Je fais un simple « non » de la tête, évidemment que ce n'est pas ce que je veux, qui voudrait se retrouver dans une camisole.
Je me lève du canapé le plus lentement possible pour retarder un maximum le moment de partir, mais avant tout je dois faire face à ma mère, je veux savoir si elle a réellement peur de moi, mais quand je m'approche d'elle, elle recule. Cela me donne finalement la réponse que je désirais, j'ai perdu ma mère.
- Est-ce que j'ai le droit d'emmener quelques affaires ?
- Tu n'auras besoin de rien, tout est prévu.

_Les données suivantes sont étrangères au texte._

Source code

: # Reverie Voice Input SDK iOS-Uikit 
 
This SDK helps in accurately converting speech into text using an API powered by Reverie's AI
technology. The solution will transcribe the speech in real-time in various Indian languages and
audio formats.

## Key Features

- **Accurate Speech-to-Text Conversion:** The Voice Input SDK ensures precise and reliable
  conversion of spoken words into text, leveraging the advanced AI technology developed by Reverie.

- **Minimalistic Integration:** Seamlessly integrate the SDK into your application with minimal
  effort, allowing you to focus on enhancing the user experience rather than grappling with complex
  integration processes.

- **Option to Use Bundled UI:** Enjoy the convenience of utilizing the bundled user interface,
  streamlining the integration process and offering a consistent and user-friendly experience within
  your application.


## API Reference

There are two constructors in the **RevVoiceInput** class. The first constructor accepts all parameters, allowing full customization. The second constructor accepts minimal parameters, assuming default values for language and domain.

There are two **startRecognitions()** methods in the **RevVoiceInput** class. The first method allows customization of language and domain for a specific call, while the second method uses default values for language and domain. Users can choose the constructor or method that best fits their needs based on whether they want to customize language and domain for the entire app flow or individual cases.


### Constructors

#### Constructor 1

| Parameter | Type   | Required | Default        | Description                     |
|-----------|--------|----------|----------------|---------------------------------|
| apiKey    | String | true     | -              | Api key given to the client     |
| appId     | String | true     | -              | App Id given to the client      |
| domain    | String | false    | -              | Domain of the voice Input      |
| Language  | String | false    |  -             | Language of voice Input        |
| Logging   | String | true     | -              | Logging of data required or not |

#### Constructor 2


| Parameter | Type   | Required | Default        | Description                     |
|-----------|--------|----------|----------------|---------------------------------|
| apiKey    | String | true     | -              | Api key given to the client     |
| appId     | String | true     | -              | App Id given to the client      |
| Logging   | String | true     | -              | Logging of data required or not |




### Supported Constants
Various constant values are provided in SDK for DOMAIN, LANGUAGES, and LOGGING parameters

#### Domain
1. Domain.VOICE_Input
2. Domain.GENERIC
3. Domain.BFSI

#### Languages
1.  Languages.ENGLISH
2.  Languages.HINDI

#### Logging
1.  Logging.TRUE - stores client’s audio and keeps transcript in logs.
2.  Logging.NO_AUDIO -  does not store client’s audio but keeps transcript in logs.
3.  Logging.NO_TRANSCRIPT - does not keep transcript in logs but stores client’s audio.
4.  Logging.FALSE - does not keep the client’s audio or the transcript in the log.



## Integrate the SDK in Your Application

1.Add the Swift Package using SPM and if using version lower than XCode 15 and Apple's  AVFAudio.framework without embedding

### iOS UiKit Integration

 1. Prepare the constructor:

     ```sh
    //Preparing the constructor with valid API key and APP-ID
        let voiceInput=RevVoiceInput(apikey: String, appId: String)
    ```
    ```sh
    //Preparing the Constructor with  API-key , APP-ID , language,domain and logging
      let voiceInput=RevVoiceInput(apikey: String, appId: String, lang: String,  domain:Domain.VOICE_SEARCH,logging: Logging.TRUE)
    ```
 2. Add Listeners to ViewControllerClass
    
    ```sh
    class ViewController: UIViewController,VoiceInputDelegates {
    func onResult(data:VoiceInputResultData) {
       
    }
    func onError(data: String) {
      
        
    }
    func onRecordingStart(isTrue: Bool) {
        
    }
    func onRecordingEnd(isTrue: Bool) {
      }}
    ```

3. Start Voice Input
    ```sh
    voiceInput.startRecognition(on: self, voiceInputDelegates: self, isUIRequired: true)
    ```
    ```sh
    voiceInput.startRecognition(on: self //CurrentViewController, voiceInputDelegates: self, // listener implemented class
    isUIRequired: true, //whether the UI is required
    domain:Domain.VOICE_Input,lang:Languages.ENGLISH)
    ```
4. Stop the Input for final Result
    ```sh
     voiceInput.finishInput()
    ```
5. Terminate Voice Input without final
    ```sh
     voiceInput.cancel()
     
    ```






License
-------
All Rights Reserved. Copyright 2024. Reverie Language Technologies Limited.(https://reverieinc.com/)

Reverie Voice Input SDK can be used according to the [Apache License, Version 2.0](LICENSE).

- Est-ce qu'il y aura de quoi me fournir de l'oxygène ?
- L'infirmerie a un stock, tu n'as pas à t'inquiéter, tout est prévu.
Tout est prévu, sauf le refus du patient à ce que j'ai cru comprendre.
- Ai-je au moins le droit de prendre un manteau et des chaussures ?
Le grand homme me dit oui de la tête, sans se douter que je me moque ouvertement de lui.
Jusqu'à maintenant tout va bien, mais quand l'autre homme, petit et roux, du style Gollum m'ouvre la porte je me rends compte de la situation dans laquelle je me suis, et mon cœur bat à tout rompre dans ma poitrine.
- Il est l'heure d'y aller petit.
Je suis prêt à partir, mais j'ai une dernière chose à faire avant.
Je me tourne pour me trouver face à ma mère une dernière fois.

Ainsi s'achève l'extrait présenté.